Turning old jeans into stylish denim

  • Young entrepreneur recycles old jeans into fashionable wear
  • Makes bags, shoes and jackets
  • Business budding and promising
  • Appeals for gov’t and private sector support

Gazette Reporter

In an effort to curb unemployment amongst youth in the country, a young local entrepreneur has established a denim recycling small enterprise that reprocesses old jeans into clothing merchandise, dubbed “Evol Wear’’.
In an interview with Time Out, the 23-year-old owner of Evol Wear, David Mokotedi, said the concept which is motivated by aspiration to be creative was established to create employment for young people and persuade them to be self reliant.
Moketedi says his inspiration and love for fashion was inspired by his mother, a fashion designer herself, “My mother, who is very supportive, taught me through her tutorials how to design and she understood the vision of making my craft effortless and interesting.”
This inspiration, he explained, taught him to express himself through the clothes he designs. “I like fashion because it has no rules, so I am able to articulate myself consistently without any restrictions.”
Recycling was also a product of his love for denim as a fabric and he says it drove him to rescue and turn old jeans into new clothing merchandise.
To fund his venture, Mokotedi says he used his savings to set up and buy machinery needed to cut old jeans and for other operations. He expressed gratitude to members of the public who give out old jeans at no cost because more often than not, people do not want to give away  jeans for free- and often have to buy them.
Mokotedi has employed 10 young creatives who comprise of models, fashion designers, and photographers.
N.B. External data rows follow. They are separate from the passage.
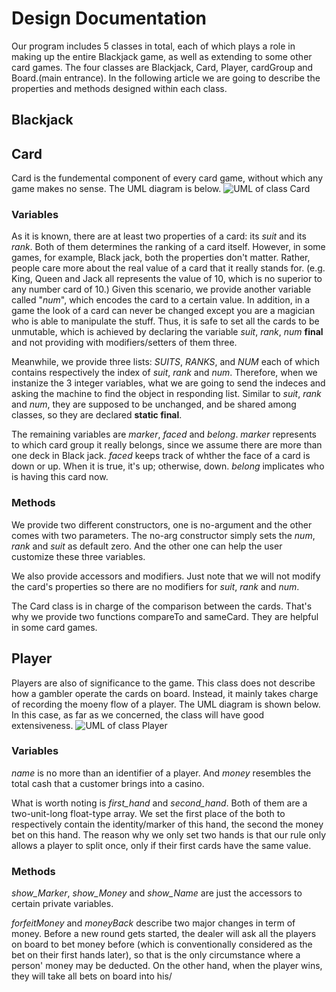 # Design Documentation
Our program includes 5 classes in total, each of which plays a role in making up the entire Blackjack game, as well as extending to some other card games. The four classes are Blackjack, Card, Player, cardGroup and Board.(main entrance). In the following article we are going to describe the properties and methods designed within each class.

## Blackjack


## Card
Card is the fundemental component of every card game, without which any game makes no sense. The UML diagram is below.
![UML of class Card](https://drive.google.com/file/d/162TFY-bVUtJW3FIFT85Ul4lmwbgxLWtW/view?usp=drivesdk)
### Variables
As it is known, there are at least two properties of a card: its *suit* and its *rank*. Both of them determines the ranking of a card itself. However, in some games, for example, Black jack, both the properties don't matter. Rather, people care more about the real value of a card that it really stands for. (e.g. King, Queen and Jack all represents the value of 10, which is no superior to any number card of 10.) Given this scenario, we provide another variable called "*num*", which encodes the card to a certain value. In addition, in a game the look of a card can never be changed except you are a magician who is able to manipulate the stuff. Thus, it is safe to set all the cards to be unmutable, which is achieved by declaring the variable *suit*, *rank*, *num* **final** and not providing with modifiers/setters of them three.

Meanwhile, we provide three lists: *SUITS*, *RANKS*, and *NUM* each of which contains respectively the index of *suit*, *rank* and *num*. Therefore, when we instanize the 3 integer variables, what we are going to send the indeces and asking the machine to find the object in responding list. Similar to *suit*, *rank* and *num*, they are supposed to be unchanged, and be shared among classes, so they are declared **static final**.

The remaining variables are *marker*, *faced* and *belong*. *marker* represents to which card group it  really belongs, since we assume there are more than one deck in Black jack. *faced* keeps track of whther the face of a card is down or up. When it is true, it's up; otherwise, down. *belong* implicates who is having this card now.

### Methods
We provide two different constructors, one is no-argument and the other comes with two parameters. The no-arg constructor simply sets the *num*, *rank* and *suit* as default zero. And the other one can help the user customize these three variables. 

We also provide accessors and modifiers. Just note that we will not modify the card's properties so there are no modifiers for *suit*, *rank* and *num*. 

The Card class is in charge of the comparison between the cards. That's why we provide two functions compareTo and sameCard. They are helpful in some card games.

## Player
Players are also of significance to the game. This class does not describe how a gambler operate the cards on board. Instead, it mainly takes charge of recording the moeny flow of a player. The UML diagram is shown below. In this case, as far as we concerned, the class will have good extensiveness.
![UML of class Player](https://drive.google.com/file/d/115M31wAjA5ri2x-SyT28lqUj-eznTyBk/view?usp=drivesdk)
### Variables
*name* is no more than an identifier of a player. And *money* resembles the total cash that a customer brings into a casino. 

What is worth noting is *first_hand* and *second_hand*. Both of them are a two-unit-long float-type array. We set the first place of the both to respectively contain the identity/marker of this hand, the second the money bet on this hand. The reason why we only set two hands is that our rule only allows a player to split once, only if their first cards have the same value.

### Methods
*show_Marker*, *show_Money* and *show_Name* are just the accessors to certain private variables. 

*forfeitMoney* and *moneyBack* describe two major changes in term of money. Before a new round gets started, the dealer will ask all the players on board to bet money before (which is conventionally considered as the bet on their first hands later), so that is the only circumstance where a person' money may be deducted. On the other hand, when the player wins, they will take all bets on board into his/
<!--stackedit_data:
eyJoaXN0b3J5IjpbMjEzMjIyNjEyMiwtMTQxNzQ3MjYzNSwtND
M0NzE2ODQ5LDMzOTgyODAzMCwtMzg4ODk2OTUxLC0yMDEwNDUy
NDk2LC0xNTUyODQwMTUzLC05OTc1NjE3MjQsLTkxMTE1OTYzNy
wxMjk4Mjk1ODYyXX0=
--> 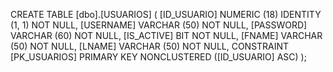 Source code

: CREATE TABLE [dbo].[USUARIOS] (
  [ID_USUARIO] NUMERIC (18) IDENTITY (1, 1) NOT NULL,
  [USERNAME]   VARCHAR (50) NOT NULL,
  [PASSWORD]   VARCHAR (60) NOT NULL,
  [IS_ACTIVE]  BIT          NOT NULL,
  [FNAME]      VARCHAR (50) NOT NULL,
  [LNAME]      VARCHAR (50) NOT NULL,
  CONSTRAINT [PK_USUARIOS] PRIMARY KEY NONCLUSTERED ([ID_USUARIO] ASC)
);
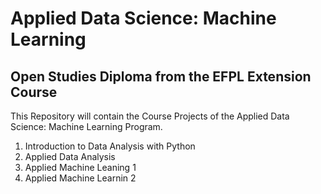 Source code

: # Applied Data Science: Machine Learning
## Open Studies Diploma from the EFPL Extension Course


This Repository will contain the Course Projects of the Applied Data Science: Machine Learning Program.

1. Introduction to Data Analysis with Python
2. Applied Data Analysis
3. Applied Machine Leaning 1
4. Applied Machine Learnin 2
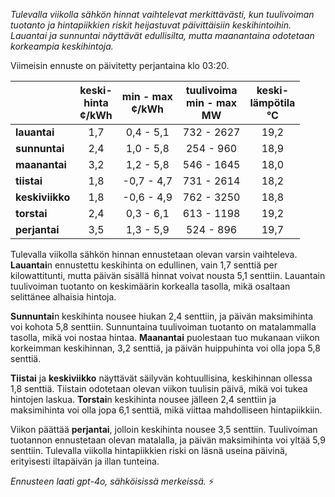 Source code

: *Tulevalla viikolla sähkön hinnat vaihtelevat merkittävästi, kun tuulivoiman tuotanto ja hintapiikkien riskit heijastuvat päivittäisiin keskihintoihin. Lauantai ja sunnuntai näyttävät edullisilta, mutta maanantaina odotetaan korkeampia keskihintoja.*

Viimeisin ennuste on päivitetty perjantaina klo 03:20.

|             | keski-<br>hinta<br>¢/kWh | min - max<br>¢/kWh | tuulivoima<br>min - max<br>MW | keski-<br>lämpötila<br>°C |
|:-------------|:----------------:|:----------------:|:-------------:|:-------------:|
| **lauantai**  |       1,7       |     0,4 - 5,1    |  732 - 2627   |     19,2      |
| **sunnuntai** |       2,4       |     1,0 - 5,8    |  254 - 960    |     18,9      |
| **maanantai** |       3,2       |     1,2 - 5,8    |  546 - 1645   |     18,0      |
| **tiistai**   |       1,8       |    -0,7 - 4,7    |  731 - 2614   |     18,2      |
| **keskiviikko**|      1,8       |    -0,6 - 4,9    |  762 - 3250   |     18,8      |
| **torstai**   |       2,4       |     0,3 - 6,1    |  613 - 1198   |     19,2      |
| **perjantai** |       3,5       |     1,3 - 5,9    |  524 - 896    |     19,7      |

Tulevalla viikolla sähkön hinnan ennustetaan olevan varsin vaihteleva. **Lauantai**n ennustettu keskihinta on edullinen, vain 1,7 senttiä per kilowattitunti, mutta päivän sisällä hinnat voivat nousta 5,1 senttiin. Lauantain tuulivoiman tuotanto on keskimäärin korkealla tasolla, mikä osaltaan selittänee alhaisia hintoja.

**Sunnuntai**n keskihinta nousee hiukan 2,4 senttiin, ja päivän maksimihinta voi kohota 5,8 senttiin. Sunnuntaina tuulivoiman tuotanto on matalammalla tasolla, mikä voi nostaa hintaa. **Maanantai** puolestaan tuo mukanaan viikon korkeimman keskihinnan, 3,2 senttiä, ja päivän huippuhinta voi olla jopa 5,8 senttiä.

**Tiistai** ja **keskiviikko** näyttävät säilyvän kohtuullisina, keskihinnan ollessa 1,8 senttiä. Tiistain odotetaan olevan viikon tuulisin päivä, mikä voi tukea hintojen laskua. **Torstai**n keskihinta nousee jälleen 2,4 senttiin ja maksimihinta voi olla jopa 6,1 senttiä, mikä viittaa mahdolliseen hintapiikkiin.

Viikon päättää **perjantai**, jolloin keskihinta nousee 3,5 senttiin. Tuulivoiman tuotannon ennustetaan olevan matalalla, ja päivän maksimihinta voi yltää 5,9 senttiin. Tulevalla viikolla hintapiikkien riski on läsnä useina päivinä, erityisesti iltapäivän ja illan tunteina.

*Ennusteen laati gpt-4o, sähköisissä merkeissä.* ⚡
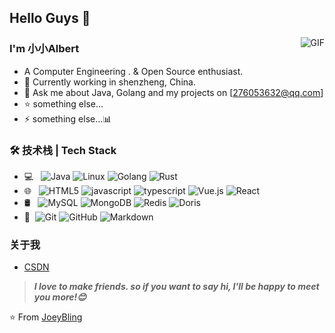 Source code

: ## Hello Guys 👋
<img align="right" alt="GIF" src="https://raw.githubusercontent.com/JoeyBling/JoeyBling/master/pic/pusheencode.gif" />

### I'm 小小Albert

- A Computer Engineering . & Open Source enthusiast.
- 🌱 Currently working in shenzheng, China.
- 💬 Ask me about Java, Golang and my projects on [276053632@qq.com]
- ⭐ something else...
- ⚡ something else...📊

### 🛠 技术栈 | Tech Stack

- 💻 &#160; ![Java](https://img.shields.io/badge/-Java-333333?style=flat&logo=Java&logoColor=007396)
![Linux](https://img.shields.io/badge/-Linux-333333?style=flat&logo=Linux&logoColor=FCC624)
![Golang](https://img.shields.io/badge/-Golang-333333?style=flat&logo=Golang&logoColor=FF4800)
![Rust](https://img.shields.io/badge/-Rust-333333?style=flat&logo=Rust&logoColor=FF4800)
- 🌐 &#160; ![HTML5](https://img.shields.io/badge/-HTML5-333333?style=flat&logo=HTML5)
![javascript](https://img.shields.io/badge/-javascript-333333?style=flat&logo=javascript&logoColor=563D7C)
![typescript](https://img.shields.io/badge/-typescript-333333?style=flat&logo=typescript&logoColor=563D7C)
![Vue.js](https://img.shields.io/badge/-VueJS-333333?style=flat&logo=Vue.js)
![React](https://img.shields.io/badge/-React-333333?style=flat&logo=React&logoColor=FF4800)
- 🛢 &#160; ![MySQL](https://img.shields.io/badge/-MySQL-333333?style=flat&logo=mysql)
![MongoDB](https://img.shields.io/badge/-MongoDB-333333?style=flat&logo=mongodb)
![Redis](https://img.shields.io/badge/-Redis-333333?style=flat&logo=Redis)
![Doris](https://img.shields.io/badge/-Doris-333333?style=flat&logo=Doris)
- 🔧 &#160;![Git](https://img.shields.io/badge/-Git-333333?style=flat&logo=git)
![GitHub](https://img.shields.io/badge/-GitHub-333333?style=flat&logo=github)
![Markdown](https://img.shields.io/badge/-Markdown-333333?style=flat&logo=markdown)


### 关于我
- [CSDN](https://blog.csdn.net/weixin_53623989?spm=1000.2115.3001.5343)

> ***I love to make friends. so if you want to say hi, I'll be happy to meet you more!😊***

⭐️ From [JoeyBling](https://github.com/JoeyBling)
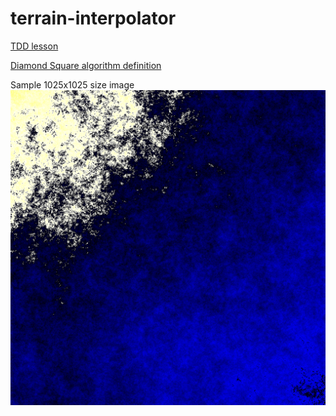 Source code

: # terrain-interpolator
[TDD lesson](http://blog.cleancoder.com/uncle-bob/2017/01/09/DiamondSquare.html)

[Diamond Square algorithm definition](https://en.wikipedia.org/wiki/Diamond-square_algorithm)

Sample 1025x1025 size image
![sample terrain](output.png)
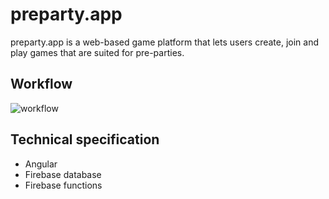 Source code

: # preparty.app

preparty.app is a web-based game platform that lets users create, join and play games that are suited for pre-parties.

## Workflow
![workflow](https://i.imgur.com/54ILGc5.png)

## Technical specification
* Angular
* Firebase database
* Firebase functions

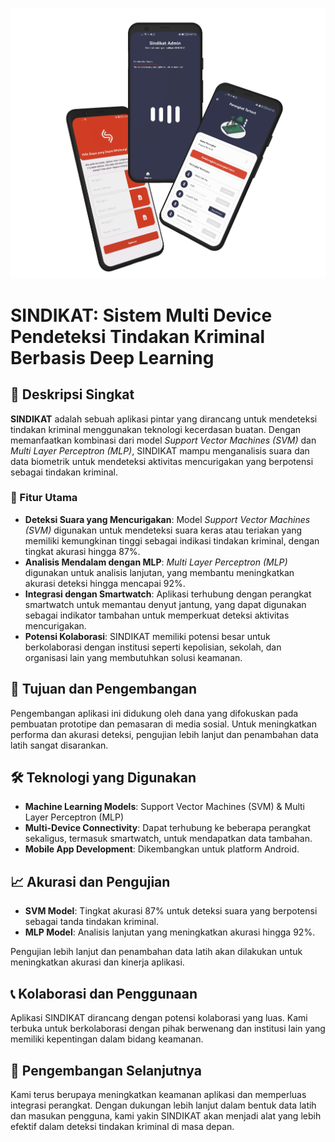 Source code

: ![SINDIKAT App Cover](./images/app%20sindikat%20cover.png)

# SINDIKAT: Sistem Multi Device Pendeteksi Tindakan Kriminal Berbasis Deep Learning

## 📜 Deskripsi Singkat

**SINDIKAT** adalah sebuah aplikasi pintar yang dirancang untuk mendeteksi tindakan kriminal menggunakan teknologi kecerdasan buatan. Dengan memanfaatkan kombinasi dari model *Support Vector Machines (SVM)* dan *Multi Layer Perceptron (MLP)*, SINDIKAT mampu menganalisis suara dan data biometrik untuk mendeteksi aktivitas mencurigakan yang berpotensi sebagai tindakan kriminal.

### 🎯 Fitur Utama

- **Deteksi Suara yang Mencurigakan**: Model *Support Vector Machines (SVM)* digunakan untuk mendeteksi suara keras atau teriakan yang memiliki kemungkinan tinggi sebagai indikasi tindakan kriminal, dengan tingkat akurasi hingga 87%.
- **Analisis Mendalam dengan MLP**: *Multi Layer Perceptron (MLP)* digunakan untuk analisis lanjutan, yang membantu meningkatkan akurasi deteksi hingga mencapai 92%.
- **Integrasi dengan Smartwatch**: Aplikasi terhubung dengan perangkat smartwatch untuk memantau denyut jantung, yang dapat digunakan sebagai indikator tambahan untuk memperkuat deteksi aktivitas mencurigakan.
- **Potensi Kolaborasi**: SINDIKAT memiliki potensi besar untuk berkolaborasi dengan institusi seperti kepolisian, sekolah, dan organisasi lain yang membutuhkan solusi keamanan.

## 🚀 Tujuan dan Pengembangan

Pengembangan aplikasi ini didukung oleh dana yang difokuskan pada pembuatan prototipe dan pemasaran di media sosial. Untuk meningkatkan performa dan akurasi deteksi, pengujian lebih lanjut dan penambahan data latih sangat disarankan.

## 🛠️ Teknologi yang Digunakan

- **Machine Learning Models**: Support Vector Machines (SVM) & Multi Layer Perceptron (MLP)
- **Multi-Device Connectivity**: Dapat terhubung ke beberapa perangkat sekaligus, termasuk smartwatch, untuk mendapatkan data tambahan.
- **Mobile App Development**: Dikembangkan untuk platform Android.

## 📈 Akurasi dan Pengujian

- **SVM Model**: Tingkat akurasi 87% untuk deteksi suara yang berpotensi sebagai tanda tindakan kriminal.
- **MLP Model**: Analisis lanjutan yang meningkatkan akurasi hingga 92%.
  
Pengujian lebih lanjut dan penambahan data latih akan dilakukan untuk meningkatkan akurasi dan kinerja aplikasi.

## 📞 Kolaborasi dan Penggunaan

Aplikasi SINDIKAT dirancang dengan potensi kolaborasi yang luas. Kami terbuka untuk berkolaborasi dengan pihak berwenang dan institusi lain yang memiliki kepentingan dalam bidang keamanan.

## 🚧 Pengembangan Selanjutnya

Kami terus berupaya meningkatkan keamanan aplikasi dan memperluas integrasi perangkat. Dengan dukungan lebih lanjut dalam bentuk data latih dan masukan pengguna, kami yakin SINDIKAT akan menjadi alat yang lebih efektif dalam deteksi tindakan kriminal di masa depan.
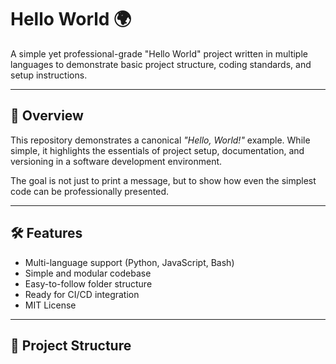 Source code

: # Hello World 🌍

A simple yet professional-grade "Hello World" project written in multiple languages to demonstrate basic project structure, coding standards, and setup instructions.

---

## 🚀 Overview

This repository demonstrates a canonical *"Hello, World!"* example. While simple, it highlights the essentials of project setup, documentation, and versioning in a software development environment.

The goal is not just to print a message, but to show how even the simplest code can be professionally presented.

---

## 🛠️ Features

- Multi-language support (Python, JavaScript, Bash)
- Simple and modular codebase
- Easy-to-follow folder structure
- Ready for CI/CD integration
- MIT License

---

## 📂 Project Structure
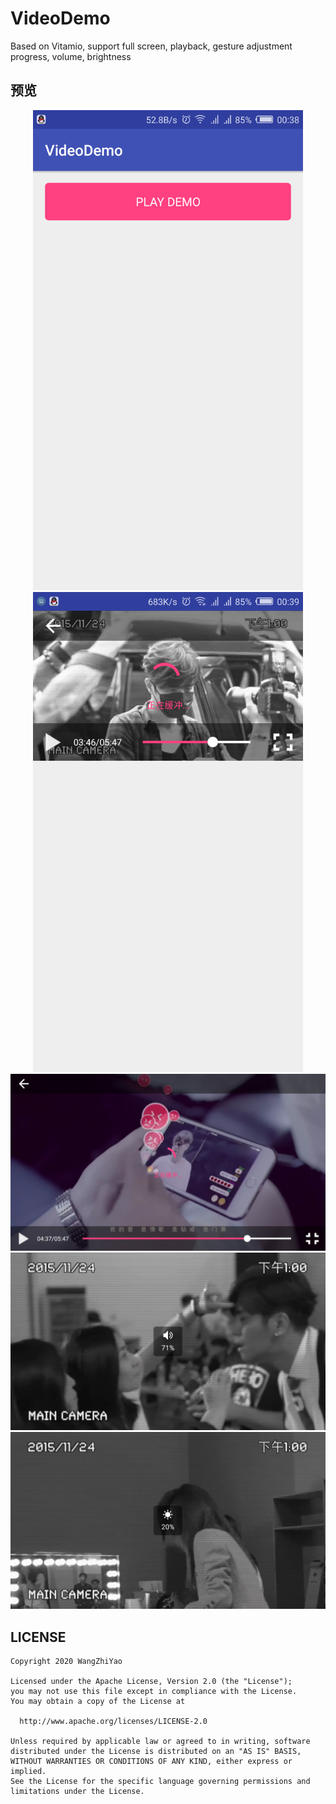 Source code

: # VideoDemo
Based on Vitamio, support full screen, playback, gesture adjustment progress, volume, brightness

## 预览
<div align="center">
    <img src="/screenshot/Screenshot_2018-01-14-00-38-35.png" height="768px">
    <img src="/screenshot/Screenshot_2018-01-14-00-39-03.png" height="768px">
</div>

<div align="center">
    <img src="/screenshot/Screenshot_2018-01-14-00-39-35.png">
    <img src="/screenshot/Screenshot_2018-01-14-01-07-23.png">
    <img src="/screenshot/Screenshot_2018-01-14-01-07-33.png">
</div>

## LICENSE
    Copyright 2020 WangZhiYao

    Licensed under the Apache License, Version 2.0 (the "License");
    you may not use this file except in compliance with the License.
    You may obtain a copy of the License at

      http://www.apache.org/licenses/LICENSE-2.0

    Unless required by applicable law or agreed to in writing, software
    distributed under the License is distributed on an "AS IS" BASIS,
    WITHOUT WARRANTIES OR CONDITIONS OF ANY KIND, either express or implied.
    See the License for the specific language governing permissions and
    limitations under the License.
    
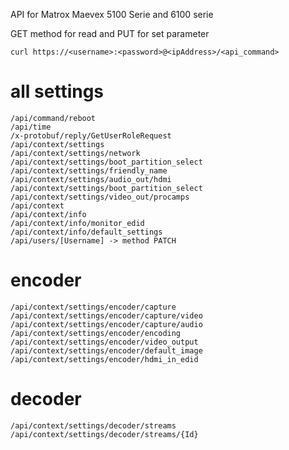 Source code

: API for Matrox Maevex 5100 Serie and 6100 serie 

GET method for read and PUT for set parameter

`curl https://<username>:<password>@<ipAddress>/<api_command>`

# all settings
`/api/command/reboot`  
`/api/time`  
`/x-protobuf/reply/GetUserRoleRequest`  
`/api/context/settings`  
`/api/context/settings/network`  
`/api/context/settings/boot_partition_select`  
`/api/context/settings/friendly_name`  
`/api/context/settings/audio_out/hdmi`  
`/api/context/settings/boot_partition_select`  
`/api/context/settings/video_out/procamps`  
`/api/context`  
`/api/context/info`  
`/api/context/info/monitor_edid`  
`/api/context/info/default_settings`  
`/api/users/[Username] -> method PATCH`  

# encoder
`/api/context/settings/encoder/capture`  
`/api/context/settings/encoder/capture/video`  
`/api/context/settings/encoder/capture/audio`  
`/api/context/settings/encoder/encoding`  
`/api/context/settings/encoder/video_output`  
`/api/context/settings/encoder/default_image`  
`/api/context/settings/encoder/hdmi_in_edid`  

# decoder
`/api/context/settings/decoder/streams`  
`/api/context/settings/decoder/streams/{Id}`  
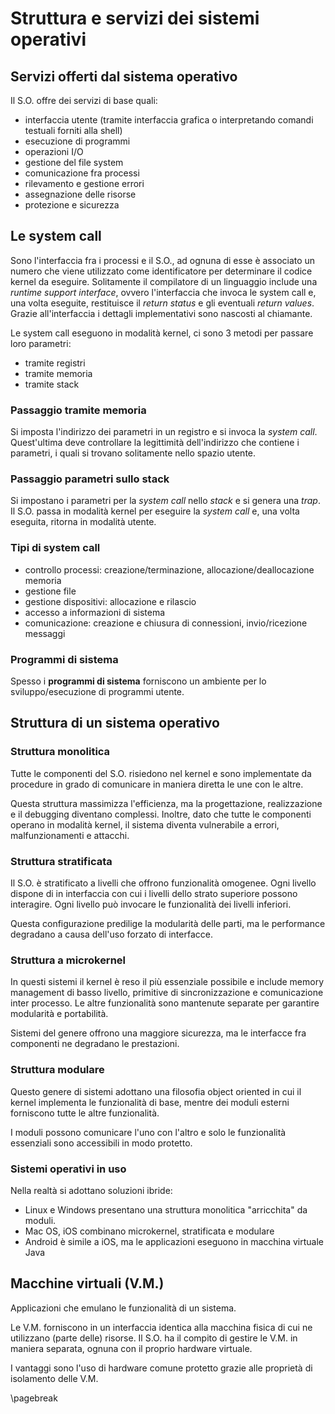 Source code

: # Struttura e servizi dei sistemi operativi

## Servizi offerti dal sistema operativo

Il S.O. offre dei servizi di base quali:

- interfaccia utente (tramite interfaccia grafica o interpretando comandi testuali forniti alla shell)
- esecuzione di programmi
- operazioni I/O
- gestione del file system
- comunicazione fra processi
- rilevamento e gestione errori
- assegnazione delle risorse
- protezione e sicurezza

## Le system call

Sono l'interfaccia fra i processi e il S.O., ad ognuna di esse è associato un numero che viene utilizzato come identificatore per determinare il codice kernel da eseguire. Solitamente il compilatore di un linguaggio include una _runtime support interface_, ovvero l'interfaccia che invoca le system call e, una volta eseguite, restituisce il _return status_ e gli eventuali _return values_. Grazie all'interfaccia i dettagli implementativi sono nascosti al chiamante.

Le system call eseguono in modalità kernel, ci sono 3 metodi per passare loro parametri:

- tramite registri
- tramite memoria
- tramite stack

### Passaggio tramite memoria

Si imposta l'indirizzo dei parametri in un registro e si invoca la _system call_. Quest'ultima deve controllare la legittimità dell'indirizzo che contiene i parametri, i quali si trovano solitamente nello spazio utente.

### Passaggio parametri sullo stack

Si impostano i parametri per la _system call_ nello _stack_ e si genera una _trap_. Il S.O. passa in modalità kernel per eseguire la _system call_ e, una volta eseguita, ritorna in modalità utente.

### Tipi di system call

- controllo processi: creazione/terminazione, allocazione/deallocazione memoria
- gestione file
- gestione dispositivi: allocazione e rilascio
- accesso a informazioni di sistema
- comunicazione: creazione e chiusura di connessioni, invio/ricezione messaggi

### Programmi di sistema

Spesso i **programmi di sistema** forniscono un ambiente per lo sviluppo/esecuzione di programmi utente.

## Struttura di un sistema operativo

### Struttura monolitica

Tutte le componenti del S.O. risiedono nel kernel e sono implementate da procedure in grado di comunicare in maniera diretta le une con le altre.

Questa struttura massimizza l'efficienza, ma la progettazione, realizzazione e il debugging diventano complessi. Inoltre, dato che tutte le componenti operano in modalità kernel, il sistema diventa vulnerabile a errori, malfunzionamenti e attacchi.

### Struttura stratificata

Il S.O. è stratificato a livelli che offrono funzionalità omogenee. Ogni livello dispone di in interfaccia con cui i livelli dello strato superiore possono interagire. Ogni livello può invocare le funzionalità dei livelli inferiori.

Questa configurazione predilige la modularità delle parti, ma le performance degradano a causa dell'uso forzato di interfacce.

### Struttura a microkernel

In questi sistemi il kernel è reso il più essenziale possibile e include memory management di basso livello, primitive di sincronizzazione e comunicazione inter processo. Le altre funzionalità sono mantenute separate per garantire modularità e portabilità.

Sistemi del genere offrono una maggiore sicurezza, ma le interfacce fra componenti ne degradano le prestazioni.

### Struttura modulare

Questo genere di sistemi adottano una filosofia object oriented in cui il kernel implementa le funzionalità di base, mentre dei moduli esterni forniscono tutte le altre funzionalità.

I moduli possono comunicare l'uno con l'altro e solo le funzionalità essenziali sono accessibili in modo protetto.

### Sistemi operativi in uso

Nella realtà si adottano soluzioni ibride:

- Linux e Windows presentano una struttura monolitica "arricchita" da moduli.
- Mac OS, iOS combinano microkernel, stratificata e modulare
- Android è simile a iOS, ma le applicazioni eseguono in macchina virtuale Java

## Macchine virtuali (V.M.)

Applicazioni che emulano le funzionalità di un sistema.

Le V.M. forniscono in un interfaccia identica alla macchina fisica di cui ne utilizzano (parte delle) risorse. Il S.O. ha il compito di gestire le V.M. in maniera separata, ognuna con il proprio hardware virtuale.

I vantaggi sono l'uso di hardware comune protetto grazie alle proprietà di isolamento delle V.M.

\pagebreak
The result of this is a budding business whose merchandise is bought in large quantities thanks to a market that has opened its arms widely.
Evol Wear’s key market is young people who Mokotedi says understand fashion culture much better are able to appreciate the creativity that goes of his products which he says “stands out”.
Regarding the challenges he faces, Mokotedi pointed out that some designers plagiarize his works, resulting in failure and distortion of true meaning of his concept. “Some customers purchase our merchandise and never settle their balance, this is discouraging and impacts negatively on our enterprise,’’ he said.
Mokotedi says he wants Evol Wear to be the most influential clothing company in Botswana and wants to showcase their work in an international fashion platform such as Paris fashion week. For this to be possible, he pointed out that government and the private sector should provide empowerment platforms for the creative industry as it can be a source of employment and self development.
Mokotedi urged aspiring young entrepreneurs to work hard to achieve their desired goals. “Be creative in your own way, identify what you are artistic about and work on what you fervent about and pursue it,” said the young Mochudi born designer who also makes bags, jackets and shoes from denim fabric.